Bring back our bottles Body Shop/dok. lbb.in
Bring back our bottles Body Shop/dok. lbb.in

Salah satu kerja nyata The Body Shop terhadap lingkungan ialah melalui program Bring Back Our Bottles (BBOB). Ratu mengatakan program ini mengajak konsumennya untuk mengembalikan kemasan kosong produk The Body Shop® ke toko-toko terdekat untuk didaur ulang dan hasil pengolahannya digunakan untuk pemberdayaan masyarakat.

Melalui program BBOB, kami berusaha mengedukasi customer dan publik agar bertanggung jawab terhadap produk kemasan plastik yang telah digunakan sehari-hari sehingga mampu mengurangi timbulan sampah di lingkungan sekitar ataupun Tempat Pembuangan Akhir (TPA).

"Nantinya botol-botol tersebut akan dibawa oleh pengelola sampah seperti Waste4Change, dari situ kemduian botol dicuci, dipilah sesuai jenis botol, dicacah. Nantinya hasil cacahan tersebut dapat dijual atau dijadikan benda yang kembali bisa digunakan," tambah Ratu.

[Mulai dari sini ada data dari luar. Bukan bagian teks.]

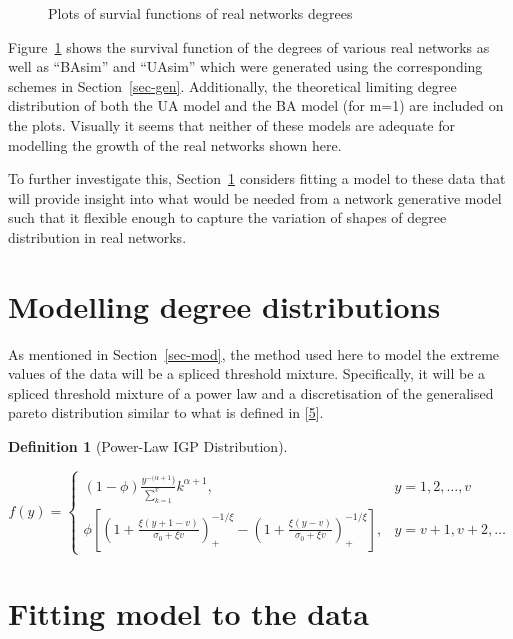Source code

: \documentclass[
  10pt,
  a4paper,
]{scrreprt}
\theoremstyle{plain}
\theoremstyle{plain}
\theoremstyle{definition}
\newtheorem{definition}{Definition}[section]
\theoremstyle{plain}
\theoremstyle{remark}
\begin{document}
{\begin{figure}[H]
{}

\caption{\label{fig-survs}Plots of survial functions of real networks
degrees}

\end{figure}

Figure~\ref{fig-survs} shows the survival function of the degrees of
various real networks as well as ``BAsim'' and ``UAsim'' which were
generated using the corresponding schemes in Section~\ref{sec-gen}.
Additionally, the theoretical limiting degree distribution of both the
UA model and the BA model (for m=1) are included on the plots. Visually
it seems that neither of these models are adequate for modelling the
growth of the real networks shown here.

To further investigate this, Section~\ref{sec-realmodel} considers
fitting a model to these data that will provide insight into what would
be needed from a network generative model such that it flexible enough
to capture the variation of shapes of degree distribution in real
networks.

\hypertarget{sec-realmodel}{%
\section{Modelling degree distributions}\label{sec-realmodel}}

As mentioned in Section~\ref{sec-mod}, the method used here to model the
extreme values of the data will be a spliced threshold mixture.
Specifically, it will be a spliced threshold mixture of a power law and
a discretisation of the generalised pareto distribution similar to what
is defined in {[}\protect\hyperlink{ref-Rohrbeck_2018}{5}{]}.

\begin{definition}[Power-Law IGP
Distribution]\protect\hypertarget{def-pligp}{}\label{def-pligp}

\[
f(y) = \begin{cases}
(1-\phi)\displaystyle\frac{y^{-(\alpha+1})}{\sum_{k=1}^v}k^{\alpha+1}, & y=1,2,\ldots, v\\
\phi\left[\left(1+\displaystyle\frac{\xi(y+1-v)}{\sigma_0+\xi v}\right)_+^{-1/\xi}-\left(1+\displaystyle\frac{\xi(y-v)}{\sigma_0+\xi v}\right)_+^{-1/\xi}\right],&y=v+1, v+2,\ldots
\end{cases}
\]

\end{definition}

\hypertarget{fitting-model-to-the-data}{%
\section{Fitting model to the data}\label{fitting-model-to-the-data}}

}
\end{document}
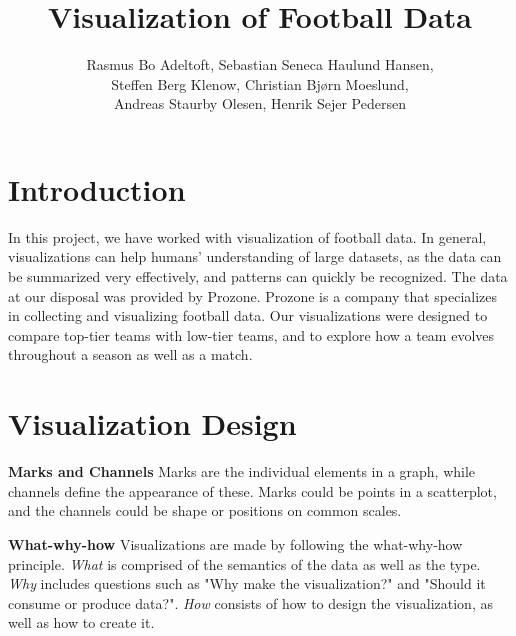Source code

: \documentclass[portrait, a0,30pt]{sciposter}
\title{\fontsize{115}{5}\selectfont Visualization of Football Data}
\author{Rasmus Bo Adeltoft, 
Sebastian Seneca Haulund Hansen, \\
Steffen Berg Klenow, 
Christian Bjørn Moeslund, \\
Andreas Staurby Olesen, 
Henrik Sejer Pedersen}
\institute{Department of Mathematics and Computer Science, University of Southern Denmark}
\begin{document}

\begin{mdframed}[backgroundcolor=white,innertopmargin=2cm]

\maketitle
\end{mdframed}
\begin{multicols}{2}





\section*{Introduction}
\begin{mdframed}
In this project, we have worked with visualization of football data. In general, visualizations can help humans’ understanding of large datasets, as the data can be summarized very effectively, and patterns can quickly be recognized.
The data at our disposal was provided by Prozone. Prozone is a company that specializes in collecting and visualizing football data.
Our visualizations were designed to compare top-tier teams with low-tier teams, and to explore how a team evolves throughout a season as well as a match.
\end{mdframed}
\section*{Visualization Design}
\begin{mdframed}
	\textbf{Marks and Channels}
	Marks are the individual elements in a graph, while channels define the appearance of these. Marks could be points in a scatterplot, and the channels could be shape or positions on common scales. 
	
	\textbf{What-why-how}
	Visualizations are made by following the what-why-how principle. \emph{What} is comprised of the semantics of the data as well as the type. \emph{Why} includes questions such as "Why make the visualization?" and "Should it consume or produce data?". \emph{How} consists of how to design the visualization, as well as how to create it.
\end{mdframed}



\end{multicols}
\end{document}
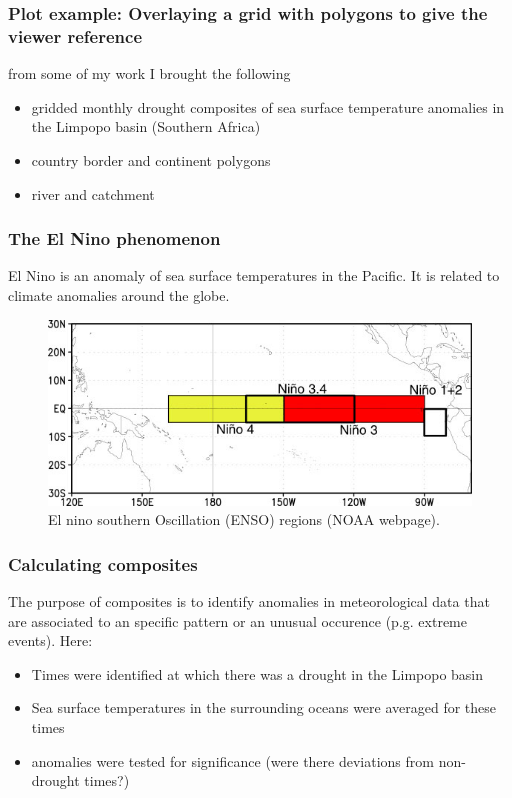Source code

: \documentclass[xcolor=table, xcolor=dvipsnames]{beamer}\usepackage[]{graphicx}\usepackage[]{color}
\begin{document}

\begin{frame}[fragile]\frametitle{Plot example: Overlaying a grid with polygons to give the viewer reference}
from some of my work I brought the following
\pause
\begin{itemize}[<+->]
\item gridded monthly drought composites of sea surface temperature anomalies in the Limpopo basin (Southern Africa)
\item country border and continent polygons
\item river and catchment
\end{itemize}
\end{frame}


\begin{frame}[fragile]\frametitle{The El Nino phenomenon}
  El Nino is an anomaly of sea surface temperatures in the Pacific. It is related to climate anomalies around the globe.
  \begin{figure}[h]
    \begin{center}
    \includegraphics[width=.8\linewidth]{./externalfig/ninoareas_c.jpg}
    \caption{El nino southern Oscillation (ENSO) regions (NOAA webpage).}
  	\label{fig:ensoreg}
    \end{center}
	\end{figure}
\end{frame}


\begin{frame}[fragile]\frametitle{Calculating composites}
The purpose of composites is to identify anomalies in meteorological data that are associated to an specific pattern or an unusual occurence (p.g. extreme events). Here:
\pause
\begin{itemize}[<+->]
\item Times were identified at which there was a drought in the Limpopo basin
\item Sea surface temperatures in the surrounding oceans were averaged for these times
\item anomalies were tested for significance (were there deviations from non-drought times?)
\end{itemize}
\end{frame}
\end{document}
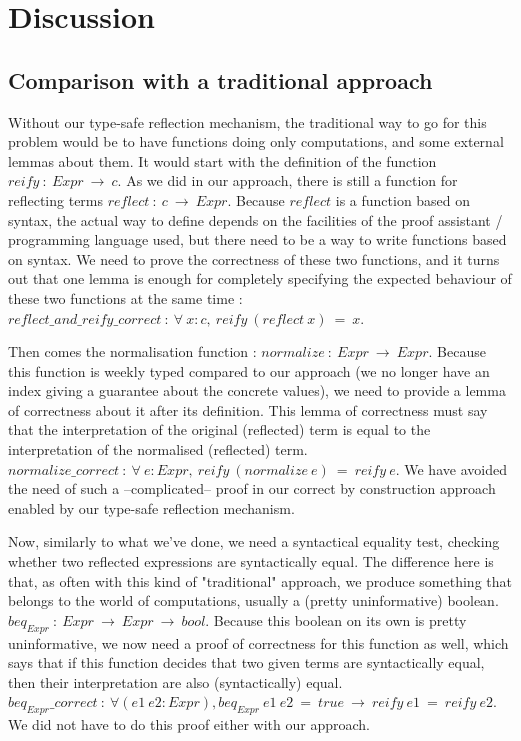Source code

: \section {Discussion}


	\subsection{Comparison with a traditional approach}

Without our type-safe reflection mechanism, the traditional way to go for this problem would be to have functions doing only computations, and some external lemmas about them. It would start with the definition of the function $reify\ :\ Expr\ \rightarrow\ c$. As we did in our approach, there is still a function for reflecting terms $reflect\ :\ c\ \rightarrow\ Expr$. Because $reflect$ is a function based on syntax,  the actual way to define depends on the facilities of the proof assistant / programming language used, but there need to be a way to write functions based on syntax. We need to prove the correctness of these two functions, and it turns out that one lemma is enough for completely specifying the expected behaviour of these two functions at the same time : $reflect\_and\_reify\_correct\ :\ \forall\ x:c,\ reify\ (reflect\ x)\ =\ x$.

Then comes the normalisation function : $normalize\ :\ Expr\ \rightarrow\ Expr$. Because this function is weekly typed compared to our approach (we no longer have an index giving a guarantee about the concrete values), we need to provide a lemma of correctness about it after its definition. This lemma of correctness must say that the interpretation of the original (reflected) term is equal to the interpretation of the normalised (reflected) term. $normalize\_correct\ :\ \forall\ e:Expr,\ reify\ (normalize\ e)\ =\ reify\ e$. We have avoided the need of such a --complicated-- proof in our correct by construction approach enabled by our type-safe reflection mechanism.

Now, similarly to what we've done, we need a syntactical equality test, checking whether two reflected expressions are syntactically equal. The difference here is that, as often with this kind of "traditional" approach, we produce something that belongs to the world of computations, usually a (pretty uninformative) boolean.
$beq_{Expr}\ :\ Expr\ \rightarrow\ Expr\ \rightarrow\ bool$. Because this boolean on its own is pretty uninformative, we now need a proof of correctness for this function as well, which says that if this function decides that two given terms are syntactically equal, then their interpretation are also (syntactically) equal. $beq_{Expr}\_correct\ :\ \forall (e1\ e2:Expr), beq_{Expr}\ e1\ e2\ =\ true\ \rightarrow\ reify\ e1\ =\ reify\ e2$. We did not have to do this proof either with our approach.

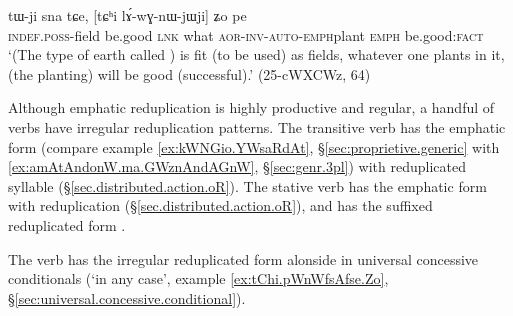  \begin{exe}
\ex \label{ex:tChi.lAwGnWjWji.Zo}
\gll tɯ-ji sna tɕe, [tɕʰi lɤ́-wɣ-nɯ-jɯ\redp{}ji] ʑo pe \\
\textsc{indef}.\textsc{poss}-field be.good \textsc{lnk} what \textsc{aor}-\textsc{inv}-\textsc{auto}-\textsc{emph}\redp{}plant \textsc{emph} be.good:\textsc{fact} \\
\glt `(The type of earth called ) is fit (to be used) as fields, whatever one plants in it, (the planting) will be good (successful).' (25-cWXCWz, 64)
\end{exe}


Although emphatic reduplication is highly productive and regular, a handful of verbs have irregular reduplication patterns. The transitive verb   has the emphatic form  (compare example \ref{ex:kWNGio.YWsaRdAt}, §\ref{sec:proprietive.generic} with \ref{ex:amAtAndonW.ma.GWznAndAGnW}, §\ref{sec:genr.3pl}) with  reduplicated syllable (§\ref{sec.distributed.action.oR}).  The stative verb  has the emphatic form  with  reduplication (§\ref{sec.distributed.action.oR}), and  has the suffixed  reduplicated form .

The verb  has the irregular reduplicated form  alonside  in universal concessive conditionals (`in any case', example \ref{ex:tChi.pWnWfsAfse.Zo}, §\ref{sec:universal.concessive.conditional}).
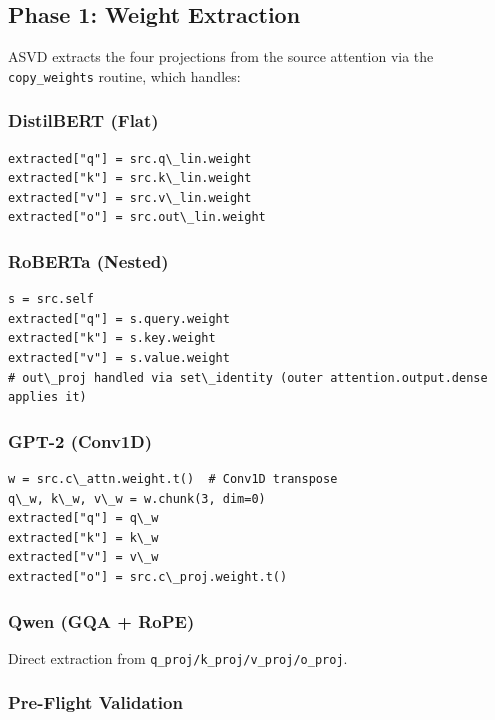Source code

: \subsection{Phase 1: Weight Extraction}

ASVD extracts the four projections from the source attention via the 
\texttt{copy\_weights} routine, which handles:

\subsubsection{DistilBERT (Flat)}

\begin{lstlisting}
extracted["q"] = src.q\_lin.weight
extracted["k"] = src.k\_lin.weight
extracted["v"] = src.v\_lin.weight
extracted["o"] = src.out\_lin.weight
\end{lstlisting}

\subsubsection{RoBERTa (Nested)}

\begin{lstlisting}
s = src.self
extracted["q"] = s.query.weight
extracted["k"] = s.key.weight
extracted["v"] = s.value.weight
# out\_proj handled via set\_identity (outer attention.output.dense applies it)
\end{lstlisting}

\subsubsection{GPT-2 (Conv1D)}

\begin{lstlisting}
w = src.c\_attn.weight.t()  # Conv1D transpose
q\_w, k\_w, v\_w = w.chunk(3, dim=0)
extracted["q"] = q\_w
extracted["k"] = k\_w
extracted["v"] = v\_w
extracted["o"] = src.c\_proj.weight.t()
\end{lstlisting}

\subsubsection{Qwen (GQA + RoPE)}

Direct extraction from \texttt{q\_proj/k\_proj/v\_proj/o\_proj}.

\subsubsection{Pre-Flight Validation}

Tak hanya konsumen saja, melainkan karyawan The Body Shop pun di edukasi mengenai peduli lingkungan hidup seperti tidak makan menggunakan styrofoam, tidak minum dari botol sekali buang, membuang sampah sesuai kategori, organik atau non organik, hingga diberitahu keadaan bumi saat ini.

"Alhasil kebiasaan di kantor ini dapat diterapakan dan dapat mengedukasi orang lain, terutama untuk keluarga," tuturnya.

Tips Menjadi Pahlawan Lingkungan

Body Shop.dok. Body shop Indonesia
Body Shop.dok. Body shop Indonesia

Ratu menyampaikan, peduli terhadap lingkungan bisa dari hal yang sederhana seperti memisahkan sampah makanan dan sampah plastik. Sebab, sampah plastik jika digabungkan dengan sampah lainnya akan menjadi kotor. Alhasil samppah plastik yang dapat didaur ulang tidak memiliki harga dan sulit untuk didaur ulang jika kotor.

"Jika sampah plastik kotor makan sudah tidak ada nilai ekonominya. Jadi baiknya untuk dipisahkan dengan sampah makanan. Jika ada waktu, sebelum dibuang sampah plastik tersebut dapat dibersihkan," ujarnya.

Selain itu, dapat membawa botol minum sendiri dan tas belanja ketika keluar rumah. Hal ini dapat mengurangi sampah plastik yang nantinya akan tertimbun di sungai.